■ WHAT YOU ARE ASKED TO DO
Find every line below where the word "based" occurs. Then say how many there are, giving only the number.

▬▬▬▬▬▬▬▬▬▬

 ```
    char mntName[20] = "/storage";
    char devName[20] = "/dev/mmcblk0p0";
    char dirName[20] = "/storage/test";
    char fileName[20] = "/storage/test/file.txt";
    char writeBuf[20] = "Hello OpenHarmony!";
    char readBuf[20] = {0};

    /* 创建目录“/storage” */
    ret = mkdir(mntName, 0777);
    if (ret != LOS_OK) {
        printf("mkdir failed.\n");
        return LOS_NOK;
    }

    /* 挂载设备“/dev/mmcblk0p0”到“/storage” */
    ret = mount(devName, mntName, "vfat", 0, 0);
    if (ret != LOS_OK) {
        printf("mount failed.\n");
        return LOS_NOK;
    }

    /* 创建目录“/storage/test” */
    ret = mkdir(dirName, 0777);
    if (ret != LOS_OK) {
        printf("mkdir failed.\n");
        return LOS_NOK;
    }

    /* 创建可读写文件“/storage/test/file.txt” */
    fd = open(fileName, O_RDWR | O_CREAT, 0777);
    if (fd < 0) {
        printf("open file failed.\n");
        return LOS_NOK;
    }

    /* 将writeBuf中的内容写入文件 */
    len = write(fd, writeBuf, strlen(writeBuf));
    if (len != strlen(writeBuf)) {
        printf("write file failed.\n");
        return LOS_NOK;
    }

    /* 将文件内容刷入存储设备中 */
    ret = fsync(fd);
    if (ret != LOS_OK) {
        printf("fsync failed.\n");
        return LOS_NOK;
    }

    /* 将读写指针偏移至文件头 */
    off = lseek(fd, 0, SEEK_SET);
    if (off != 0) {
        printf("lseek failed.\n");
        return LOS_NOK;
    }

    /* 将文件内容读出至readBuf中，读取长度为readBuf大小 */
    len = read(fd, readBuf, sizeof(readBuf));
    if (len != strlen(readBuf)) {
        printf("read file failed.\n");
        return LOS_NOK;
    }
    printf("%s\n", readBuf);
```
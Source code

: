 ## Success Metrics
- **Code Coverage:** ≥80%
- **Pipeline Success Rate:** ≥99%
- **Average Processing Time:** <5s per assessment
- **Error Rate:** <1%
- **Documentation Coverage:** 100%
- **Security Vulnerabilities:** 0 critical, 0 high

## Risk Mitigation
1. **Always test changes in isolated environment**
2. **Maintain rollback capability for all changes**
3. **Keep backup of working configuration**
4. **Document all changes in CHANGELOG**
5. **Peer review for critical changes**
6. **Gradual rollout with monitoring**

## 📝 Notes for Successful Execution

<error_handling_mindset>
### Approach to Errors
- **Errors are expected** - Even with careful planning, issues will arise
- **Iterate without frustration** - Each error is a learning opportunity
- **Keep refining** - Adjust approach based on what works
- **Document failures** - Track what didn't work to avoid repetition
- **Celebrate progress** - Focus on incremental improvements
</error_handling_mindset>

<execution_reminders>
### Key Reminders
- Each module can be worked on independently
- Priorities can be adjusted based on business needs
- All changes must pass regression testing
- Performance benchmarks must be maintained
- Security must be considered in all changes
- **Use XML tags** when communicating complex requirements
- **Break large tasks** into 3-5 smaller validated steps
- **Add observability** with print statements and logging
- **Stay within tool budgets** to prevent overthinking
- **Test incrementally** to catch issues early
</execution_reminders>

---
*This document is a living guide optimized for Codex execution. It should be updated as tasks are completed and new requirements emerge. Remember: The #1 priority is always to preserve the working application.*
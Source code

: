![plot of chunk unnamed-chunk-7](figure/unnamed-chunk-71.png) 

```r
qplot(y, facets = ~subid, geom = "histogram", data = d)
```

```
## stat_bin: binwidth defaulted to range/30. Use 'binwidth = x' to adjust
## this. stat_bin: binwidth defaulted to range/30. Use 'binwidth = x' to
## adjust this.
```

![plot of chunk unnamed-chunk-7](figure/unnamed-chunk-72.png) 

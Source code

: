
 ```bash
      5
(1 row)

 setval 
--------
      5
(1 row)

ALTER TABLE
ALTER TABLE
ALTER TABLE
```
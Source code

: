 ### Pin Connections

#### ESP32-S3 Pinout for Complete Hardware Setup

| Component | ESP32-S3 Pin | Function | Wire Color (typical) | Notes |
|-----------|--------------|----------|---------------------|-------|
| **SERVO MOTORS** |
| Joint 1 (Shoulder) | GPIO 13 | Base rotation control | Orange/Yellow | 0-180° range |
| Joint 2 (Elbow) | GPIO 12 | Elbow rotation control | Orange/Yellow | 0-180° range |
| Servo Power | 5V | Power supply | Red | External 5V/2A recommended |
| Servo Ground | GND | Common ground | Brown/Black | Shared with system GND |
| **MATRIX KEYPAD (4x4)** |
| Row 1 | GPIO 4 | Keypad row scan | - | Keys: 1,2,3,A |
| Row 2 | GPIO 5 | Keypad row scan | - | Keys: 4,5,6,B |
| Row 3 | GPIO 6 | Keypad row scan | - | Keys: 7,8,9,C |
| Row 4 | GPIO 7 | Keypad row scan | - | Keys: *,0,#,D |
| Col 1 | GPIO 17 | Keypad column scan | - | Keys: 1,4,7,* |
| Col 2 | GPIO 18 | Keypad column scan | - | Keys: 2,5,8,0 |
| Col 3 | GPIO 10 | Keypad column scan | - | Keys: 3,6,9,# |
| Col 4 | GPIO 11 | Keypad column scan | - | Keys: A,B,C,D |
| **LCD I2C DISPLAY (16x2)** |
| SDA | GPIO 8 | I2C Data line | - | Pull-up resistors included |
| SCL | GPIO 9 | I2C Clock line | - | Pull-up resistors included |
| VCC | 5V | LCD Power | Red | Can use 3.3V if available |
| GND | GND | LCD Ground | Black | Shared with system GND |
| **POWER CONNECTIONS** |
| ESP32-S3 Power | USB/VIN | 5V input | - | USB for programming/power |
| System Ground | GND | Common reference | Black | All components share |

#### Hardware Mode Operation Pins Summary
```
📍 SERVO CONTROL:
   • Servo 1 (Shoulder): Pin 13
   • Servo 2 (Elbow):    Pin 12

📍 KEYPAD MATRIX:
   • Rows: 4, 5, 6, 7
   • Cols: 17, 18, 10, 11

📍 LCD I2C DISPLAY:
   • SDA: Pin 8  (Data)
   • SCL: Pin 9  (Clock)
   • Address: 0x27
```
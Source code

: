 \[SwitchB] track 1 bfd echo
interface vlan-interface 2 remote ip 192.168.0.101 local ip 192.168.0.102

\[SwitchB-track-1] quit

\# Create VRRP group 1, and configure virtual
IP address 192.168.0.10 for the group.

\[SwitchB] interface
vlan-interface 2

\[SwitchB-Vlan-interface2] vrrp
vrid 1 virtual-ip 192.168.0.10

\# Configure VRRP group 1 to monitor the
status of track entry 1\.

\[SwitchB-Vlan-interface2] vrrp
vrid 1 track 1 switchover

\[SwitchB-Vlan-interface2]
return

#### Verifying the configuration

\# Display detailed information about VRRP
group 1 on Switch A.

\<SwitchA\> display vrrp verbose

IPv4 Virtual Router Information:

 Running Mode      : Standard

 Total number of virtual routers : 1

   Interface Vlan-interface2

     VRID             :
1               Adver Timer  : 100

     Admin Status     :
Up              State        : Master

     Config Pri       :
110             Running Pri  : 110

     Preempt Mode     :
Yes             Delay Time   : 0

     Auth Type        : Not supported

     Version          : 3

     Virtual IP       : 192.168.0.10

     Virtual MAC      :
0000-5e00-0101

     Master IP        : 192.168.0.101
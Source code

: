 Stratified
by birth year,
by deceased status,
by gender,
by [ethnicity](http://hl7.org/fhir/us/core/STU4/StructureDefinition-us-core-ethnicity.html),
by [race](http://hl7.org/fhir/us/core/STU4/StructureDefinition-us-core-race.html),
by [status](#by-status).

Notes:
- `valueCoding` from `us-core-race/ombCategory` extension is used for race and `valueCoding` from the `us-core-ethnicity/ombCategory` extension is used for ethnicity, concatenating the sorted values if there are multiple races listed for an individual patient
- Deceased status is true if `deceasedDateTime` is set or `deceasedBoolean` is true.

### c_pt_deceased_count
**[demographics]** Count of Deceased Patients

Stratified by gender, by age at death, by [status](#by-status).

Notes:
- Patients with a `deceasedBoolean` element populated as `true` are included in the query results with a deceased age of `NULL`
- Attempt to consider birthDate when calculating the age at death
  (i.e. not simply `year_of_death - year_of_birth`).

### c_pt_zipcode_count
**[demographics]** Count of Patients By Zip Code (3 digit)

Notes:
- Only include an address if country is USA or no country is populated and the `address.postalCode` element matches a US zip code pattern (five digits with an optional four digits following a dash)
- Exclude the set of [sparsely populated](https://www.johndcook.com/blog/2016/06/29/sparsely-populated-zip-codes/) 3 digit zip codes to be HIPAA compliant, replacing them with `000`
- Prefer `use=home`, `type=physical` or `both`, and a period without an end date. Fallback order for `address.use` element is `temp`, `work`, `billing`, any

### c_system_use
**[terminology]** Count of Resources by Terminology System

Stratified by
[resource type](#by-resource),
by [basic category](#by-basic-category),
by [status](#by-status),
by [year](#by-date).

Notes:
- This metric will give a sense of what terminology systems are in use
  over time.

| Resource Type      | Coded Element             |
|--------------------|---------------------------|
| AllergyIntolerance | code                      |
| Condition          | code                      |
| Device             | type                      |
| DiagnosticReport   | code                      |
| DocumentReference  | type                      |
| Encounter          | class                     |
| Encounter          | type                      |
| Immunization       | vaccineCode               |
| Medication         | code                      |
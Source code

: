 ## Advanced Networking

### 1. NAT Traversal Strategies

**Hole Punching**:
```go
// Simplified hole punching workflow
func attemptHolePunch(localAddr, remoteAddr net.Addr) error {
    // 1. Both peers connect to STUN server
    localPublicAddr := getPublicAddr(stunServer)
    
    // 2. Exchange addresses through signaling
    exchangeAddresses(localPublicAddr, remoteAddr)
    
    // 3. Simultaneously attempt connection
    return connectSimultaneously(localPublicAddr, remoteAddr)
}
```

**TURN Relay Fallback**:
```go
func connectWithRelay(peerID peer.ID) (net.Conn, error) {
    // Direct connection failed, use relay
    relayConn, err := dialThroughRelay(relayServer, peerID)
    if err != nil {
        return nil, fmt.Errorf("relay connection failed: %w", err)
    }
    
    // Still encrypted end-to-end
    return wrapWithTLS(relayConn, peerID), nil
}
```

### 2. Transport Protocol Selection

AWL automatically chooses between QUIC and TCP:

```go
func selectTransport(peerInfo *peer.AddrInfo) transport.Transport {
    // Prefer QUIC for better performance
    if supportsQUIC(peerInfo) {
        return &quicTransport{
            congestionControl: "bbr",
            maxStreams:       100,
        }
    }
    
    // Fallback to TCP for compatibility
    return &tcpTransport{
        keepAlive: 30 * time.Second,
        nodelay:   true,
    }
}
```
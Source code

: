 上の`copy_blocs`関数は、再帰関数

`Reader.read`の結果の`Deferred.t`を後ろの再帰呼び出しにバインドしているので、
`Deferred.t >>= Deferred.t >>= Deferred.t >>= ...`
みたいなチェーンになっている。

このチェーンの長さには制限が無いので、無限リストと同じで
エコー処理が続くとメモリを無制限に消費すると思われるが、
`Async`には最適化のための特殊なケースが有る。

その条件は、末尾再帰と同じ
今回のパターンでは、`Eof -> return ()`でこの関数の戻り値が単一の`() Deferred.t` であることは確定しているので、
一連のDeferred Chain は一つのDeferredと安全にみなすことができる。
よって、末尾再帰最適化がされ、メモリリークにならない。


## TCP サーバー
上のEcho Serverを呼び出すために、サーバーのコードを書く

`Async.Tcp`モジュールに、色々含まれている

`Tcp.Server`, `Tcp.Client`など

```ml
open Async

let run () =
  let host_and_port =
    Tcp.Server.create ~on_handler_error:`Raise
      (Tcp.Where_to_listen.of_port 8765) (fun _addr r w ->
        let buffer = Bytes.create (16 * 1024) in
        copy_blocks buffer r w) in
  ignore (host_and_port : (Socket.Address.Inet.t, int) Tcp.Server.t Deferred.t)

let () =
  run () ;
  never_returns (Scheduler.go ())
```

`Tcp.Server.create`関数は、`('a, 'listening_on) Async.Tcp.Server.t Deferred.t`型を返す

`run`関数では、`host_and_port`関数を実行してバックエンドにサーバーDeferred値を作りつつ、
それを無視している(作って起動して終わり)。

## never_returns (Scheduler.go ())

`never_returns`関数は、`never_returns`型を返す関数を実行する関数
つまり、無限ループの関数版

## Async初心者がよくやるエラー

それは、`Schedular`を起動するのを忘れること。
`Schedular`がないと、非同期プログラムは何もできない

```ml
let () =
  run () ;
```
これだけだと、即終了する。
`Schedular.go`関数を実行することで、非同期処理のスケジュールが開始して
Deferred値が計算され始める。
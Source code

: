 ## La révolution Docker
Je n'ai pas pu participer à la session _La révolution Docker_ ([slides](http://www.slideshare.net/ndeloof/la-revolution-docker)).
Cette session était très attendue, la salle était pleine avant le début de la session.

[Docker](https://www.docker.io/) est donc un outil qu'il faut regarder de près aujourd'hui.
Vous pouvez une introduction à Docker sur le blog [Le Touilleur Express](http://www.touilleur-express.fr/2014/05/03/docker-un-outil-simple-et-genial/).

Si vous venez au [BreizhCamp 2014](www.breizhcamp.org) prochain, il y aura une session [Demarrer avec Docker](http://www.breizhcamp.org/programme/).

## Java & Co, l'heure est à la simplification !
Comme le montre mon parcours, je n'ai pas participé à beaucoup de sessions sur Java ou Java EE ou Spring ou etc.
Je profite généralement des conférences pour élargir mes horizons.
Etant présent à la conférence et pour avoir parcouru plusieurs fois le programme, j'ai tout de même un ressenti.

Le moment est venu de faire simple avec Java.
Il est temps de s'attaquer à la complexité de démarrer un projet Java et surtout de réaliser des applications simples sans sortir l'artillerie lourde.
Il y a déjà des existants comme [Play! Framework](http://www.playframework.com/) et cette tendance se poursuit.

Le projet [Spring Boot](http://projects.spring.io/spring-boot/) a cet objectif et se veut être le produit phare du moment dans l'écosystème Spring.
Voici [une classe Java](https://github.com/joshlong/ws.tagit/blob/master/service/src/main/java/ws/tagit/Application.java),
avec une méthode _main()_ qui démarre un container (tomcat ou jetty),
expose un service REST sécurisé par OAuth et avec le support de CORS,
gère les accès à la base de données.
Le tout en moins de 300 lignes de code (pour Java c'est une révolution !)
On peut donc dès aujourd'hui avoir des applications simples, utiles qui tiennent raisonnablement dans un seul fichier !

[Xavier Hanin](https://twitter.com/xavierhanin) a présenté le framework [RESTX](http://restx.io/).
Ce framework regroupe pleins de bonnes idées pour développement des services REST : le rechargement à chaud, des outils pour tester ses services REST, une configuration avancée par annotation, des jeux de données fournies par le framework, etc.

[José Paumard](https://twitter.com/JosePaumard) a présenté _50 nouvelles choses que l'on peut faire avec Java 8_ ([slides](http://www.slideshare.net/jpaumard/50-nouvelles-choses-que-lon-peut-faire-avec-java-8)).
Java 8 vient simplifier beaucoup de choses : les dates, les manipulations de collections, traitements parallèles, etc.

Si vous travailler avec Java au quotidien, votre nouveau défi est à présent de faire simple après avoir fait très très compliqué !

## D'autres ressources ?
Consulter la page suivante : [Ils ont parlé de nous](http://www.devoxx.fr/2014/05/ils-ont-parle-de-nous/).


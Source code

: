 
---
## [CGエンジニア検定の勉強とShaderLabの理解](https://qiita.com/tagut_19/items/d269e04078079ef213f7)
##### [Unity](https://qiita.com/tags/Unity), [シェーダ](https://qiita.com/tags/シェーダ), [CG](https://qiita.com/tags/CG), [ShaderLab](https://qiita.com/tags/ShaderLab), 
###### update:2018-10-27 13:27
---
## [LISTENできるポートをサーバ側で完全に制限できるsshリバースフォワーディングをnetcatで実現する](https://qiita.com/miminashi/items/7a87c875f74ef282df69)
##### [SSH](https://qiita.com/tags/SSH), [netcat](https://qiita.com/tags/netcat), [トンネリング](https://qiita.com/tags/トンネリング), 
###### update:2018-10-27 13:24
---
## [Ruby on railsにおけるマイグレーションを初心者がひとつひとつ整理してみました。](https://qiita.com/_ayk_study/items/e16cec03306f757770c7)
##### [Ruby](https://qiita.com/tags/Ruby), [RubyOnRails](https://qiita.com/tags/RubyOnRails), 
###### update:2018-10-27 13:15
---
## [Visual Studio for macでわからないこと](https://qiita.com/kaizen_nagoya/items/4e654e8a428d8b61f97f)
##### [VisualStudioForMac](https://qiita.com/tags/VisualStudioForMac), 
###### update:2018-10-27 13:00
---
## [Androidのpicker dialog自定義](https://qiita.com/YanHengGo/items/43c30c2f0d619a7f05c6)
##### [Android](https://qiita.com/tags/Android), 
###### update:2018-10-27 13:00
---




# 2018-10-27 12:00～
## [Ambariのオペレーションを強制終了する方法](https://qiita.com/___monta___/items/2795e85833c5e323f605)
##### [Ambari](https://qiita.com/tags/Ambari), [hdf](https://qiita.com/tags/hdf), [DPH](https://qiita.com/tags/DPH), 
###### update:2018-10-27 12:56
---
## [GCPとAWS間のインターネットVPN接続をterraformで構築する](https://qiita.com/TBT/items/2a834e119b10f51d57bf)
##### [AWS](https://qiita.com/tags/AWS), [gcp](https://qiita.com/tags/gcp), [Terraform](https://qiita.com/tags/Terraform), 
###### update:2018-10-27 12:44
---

▬▬▬▬▬▬▬▬▬▬

■ REPLY TO THE TASK
2